**What the exercise asks**. Which lines in the data below contain the word "coalescence"? Return each of them.

──────── Source records

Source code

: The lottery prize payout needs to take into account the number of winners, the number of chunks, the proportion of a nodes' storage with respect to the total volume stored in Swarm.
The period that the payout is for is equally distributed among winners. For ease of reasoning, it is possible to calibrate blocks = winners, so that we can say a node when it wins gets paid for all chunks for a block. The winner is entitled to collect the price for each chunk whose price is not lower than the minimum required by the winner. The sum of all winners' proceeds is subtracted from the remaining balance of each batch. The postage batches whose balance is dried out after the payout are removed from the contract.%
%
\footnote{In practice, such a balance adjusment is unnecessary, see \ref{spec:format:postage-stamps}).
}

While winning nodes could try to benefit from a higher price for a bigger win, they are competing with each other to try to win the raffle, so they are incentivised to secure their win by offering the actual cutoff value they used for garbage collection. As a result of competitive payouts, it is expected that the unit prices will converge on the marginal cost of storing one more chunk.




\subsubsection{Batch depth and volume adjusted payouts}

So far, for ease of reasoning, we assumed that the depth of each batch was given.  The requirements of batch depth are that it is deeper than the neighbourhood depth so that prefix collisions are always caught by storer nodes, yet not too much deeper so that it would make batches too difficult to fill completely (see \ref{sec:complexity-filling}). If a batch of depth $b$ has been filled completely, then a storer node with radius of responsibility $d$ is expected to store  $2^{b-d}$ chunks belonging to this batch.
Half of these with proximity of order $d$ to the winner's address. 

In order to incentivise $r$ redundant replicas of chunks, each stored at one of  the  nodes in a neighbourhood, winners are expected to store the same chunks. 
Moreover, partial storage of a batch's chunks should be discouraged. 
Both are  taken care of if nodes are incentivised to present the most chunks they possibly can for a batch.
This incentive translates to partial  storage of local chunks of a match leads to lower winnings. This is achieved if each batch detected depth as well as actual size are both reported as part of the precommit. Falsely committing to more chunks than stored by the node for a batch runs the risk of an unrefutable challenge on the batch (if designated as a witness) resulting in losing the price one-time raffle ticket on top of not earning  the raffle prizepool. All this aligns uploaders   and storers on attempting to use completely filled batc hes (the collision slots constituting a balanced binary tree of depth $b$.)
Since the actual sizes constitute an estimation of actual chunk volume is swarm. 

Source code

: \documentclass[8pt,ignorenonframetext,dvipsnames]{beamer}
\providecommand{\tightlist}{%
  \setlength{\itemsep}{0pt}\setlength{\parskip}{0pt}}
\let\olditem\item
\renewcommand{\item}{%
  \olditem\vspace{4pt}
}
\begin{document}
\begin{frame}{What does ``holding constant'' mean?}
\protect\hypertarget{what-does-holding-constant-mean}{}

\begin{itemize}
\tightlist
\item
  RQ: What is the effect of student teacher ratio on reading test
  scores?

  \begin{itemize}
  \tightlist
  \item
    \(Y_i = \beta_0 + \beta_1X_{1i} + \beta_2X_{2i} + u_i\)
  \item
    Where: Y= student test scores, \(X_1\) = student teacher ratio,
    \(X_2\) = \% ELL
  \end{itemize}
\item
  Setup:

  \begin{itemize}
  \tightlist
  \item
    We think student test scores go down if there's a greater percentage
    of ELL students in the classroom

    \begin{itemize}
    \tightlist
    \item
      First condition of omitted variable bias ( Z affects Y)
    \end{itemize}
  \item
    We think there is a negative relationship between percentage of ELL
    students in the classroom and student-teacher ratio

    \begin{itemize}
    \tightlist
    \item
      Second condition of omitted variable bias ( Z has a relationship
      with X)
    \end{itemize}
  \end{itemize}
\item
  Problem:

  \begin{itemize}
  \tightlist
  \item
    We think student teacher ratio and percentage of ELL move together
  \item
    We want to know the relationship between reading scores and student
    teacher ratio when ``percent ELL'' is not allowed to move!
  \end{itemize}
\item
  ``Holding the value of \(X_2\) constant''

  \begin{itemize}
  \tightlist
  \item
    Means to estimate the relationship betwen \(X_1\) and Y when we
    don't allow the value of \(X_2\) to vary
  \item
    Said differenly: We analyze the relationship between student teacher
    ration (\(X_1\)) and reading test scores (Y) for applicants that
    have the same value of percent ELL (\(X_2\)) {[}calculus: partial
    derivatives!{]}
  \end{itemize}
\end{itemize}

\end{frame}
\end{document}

────────────────
──────── Source records

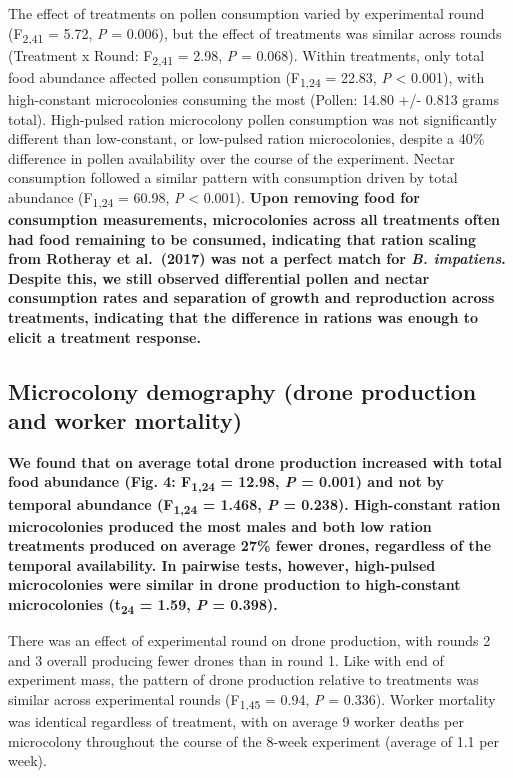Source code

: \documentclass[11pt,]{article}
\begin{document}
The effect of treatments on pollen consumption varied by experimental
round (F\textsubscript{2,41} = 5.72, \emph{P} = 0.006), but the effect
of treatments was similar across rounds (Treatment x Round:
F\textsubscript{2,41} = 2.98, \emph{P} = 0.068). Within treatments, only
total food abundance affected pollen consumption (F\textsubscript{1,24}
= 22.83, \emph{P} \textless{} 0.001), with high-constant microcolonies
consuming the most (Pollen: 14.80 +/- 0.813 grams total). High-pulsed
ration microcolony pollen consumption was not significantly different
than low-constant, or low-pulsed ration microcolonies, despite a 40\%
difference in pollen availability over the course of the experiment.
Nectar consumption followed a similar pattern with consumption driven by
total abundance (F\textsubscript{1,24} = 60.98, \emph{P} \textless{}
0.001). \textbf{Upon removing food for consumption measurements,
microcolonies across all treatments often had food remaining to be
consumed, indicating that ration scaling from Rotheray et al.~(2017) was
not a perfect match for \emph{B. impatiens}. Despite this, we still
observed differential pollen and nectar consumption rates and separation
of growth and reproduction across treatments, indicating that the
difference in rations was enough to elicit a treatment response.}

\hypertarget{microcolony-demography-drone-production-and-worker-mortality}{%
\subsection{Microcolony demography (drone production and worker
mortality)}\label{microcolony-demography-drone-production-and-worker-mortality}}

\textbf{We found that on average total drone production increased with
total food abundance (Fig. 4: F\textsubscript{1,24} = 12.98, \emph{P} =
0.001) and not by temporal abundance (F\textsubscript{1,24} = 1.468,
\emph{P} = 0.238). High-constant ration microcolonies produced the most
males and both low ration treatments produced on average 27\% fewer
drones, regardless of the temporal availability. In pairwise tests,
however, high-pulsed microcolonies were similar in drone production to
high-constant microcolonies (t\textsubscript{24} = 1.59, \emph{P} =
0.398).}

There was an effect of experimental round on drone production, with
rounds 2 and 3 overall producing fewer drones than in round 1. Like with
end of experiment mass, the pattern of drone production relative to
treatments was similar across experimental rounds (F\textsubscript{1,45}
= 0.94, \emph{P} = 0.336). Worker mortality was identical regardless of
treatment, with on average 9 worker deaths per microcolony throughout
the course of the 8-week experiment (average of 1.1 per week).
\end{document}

────────────────
──────── Source records

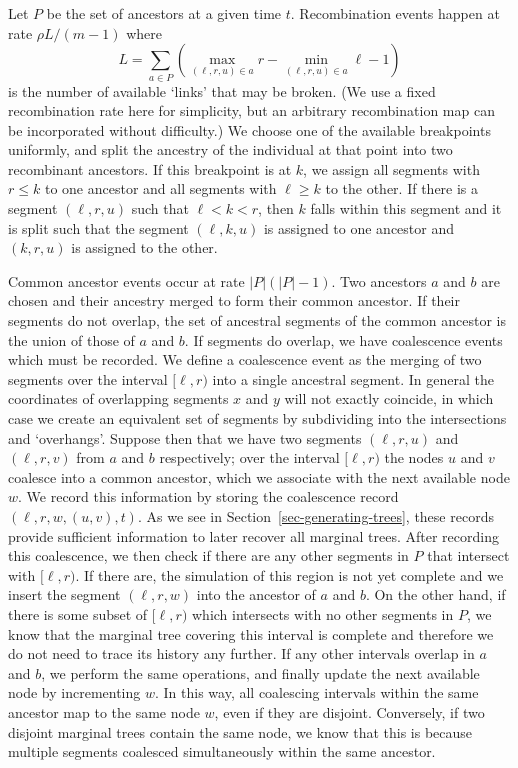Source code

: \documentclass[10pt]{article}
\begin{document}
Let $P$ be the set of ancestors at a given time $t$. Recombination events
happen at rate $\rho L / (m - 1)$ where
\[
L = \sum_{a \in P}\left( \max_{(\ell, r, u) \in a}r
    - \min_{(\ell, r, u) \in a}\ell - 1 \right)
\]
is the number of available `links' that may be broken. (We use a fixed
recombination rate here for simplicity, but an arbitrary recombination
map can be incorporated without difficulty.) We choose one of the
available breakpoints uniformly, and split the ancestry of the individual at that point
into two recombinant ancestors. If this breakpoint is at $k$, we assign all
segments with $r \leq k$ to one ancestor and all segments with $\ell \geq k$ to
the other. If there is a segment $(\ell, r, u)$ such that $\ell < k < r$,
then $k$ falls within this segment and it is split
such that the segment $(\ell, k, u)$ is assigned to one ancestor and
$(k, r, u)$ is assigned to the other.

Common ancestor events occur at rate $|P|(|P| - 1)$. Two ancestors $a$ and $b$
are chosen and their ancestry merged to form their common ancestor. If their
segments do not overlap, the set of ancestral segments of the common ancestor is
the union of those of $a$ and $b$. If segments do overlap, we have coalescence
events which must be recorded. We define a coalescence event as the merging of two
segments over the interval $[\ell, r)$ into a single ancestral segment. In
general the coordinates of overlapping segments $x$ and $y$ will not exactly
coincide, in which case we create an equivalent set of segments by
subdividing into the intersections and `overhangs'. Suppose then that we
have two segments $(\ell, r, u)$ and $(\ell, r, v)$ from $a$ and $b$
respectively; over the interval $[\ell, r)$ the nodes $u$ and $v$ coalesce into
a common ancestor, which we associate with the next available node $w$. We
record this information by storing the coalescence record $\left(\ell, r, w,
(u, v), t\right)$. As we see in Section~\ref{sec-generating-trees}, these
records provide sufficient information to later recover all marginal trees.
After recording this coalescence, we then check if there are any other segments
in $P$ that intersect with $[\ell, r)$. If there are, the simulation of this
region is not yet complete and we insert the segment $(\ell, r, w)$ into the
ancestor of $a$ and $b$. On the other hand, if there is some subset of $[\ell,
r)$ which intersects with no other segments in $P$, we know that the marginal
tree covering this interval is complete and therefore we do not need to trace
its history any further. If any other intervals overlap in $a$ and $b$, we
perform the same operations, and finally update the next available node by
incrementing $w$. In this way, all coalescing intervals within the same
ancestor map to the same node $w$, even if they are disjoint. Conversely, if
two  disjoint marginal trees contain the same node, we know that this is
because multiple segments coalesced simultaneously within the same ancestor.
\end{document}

────────────────

**Response for this exercise**.
the union of those of $a$ and $b$. If segments do overlap, we have coalescence
events which must be recorded. We define a coalescence event as the merging of two
record this information by storing the coalescence record $\left(\ell, r, w,
After recording this coalescence, we then check if there are any other segments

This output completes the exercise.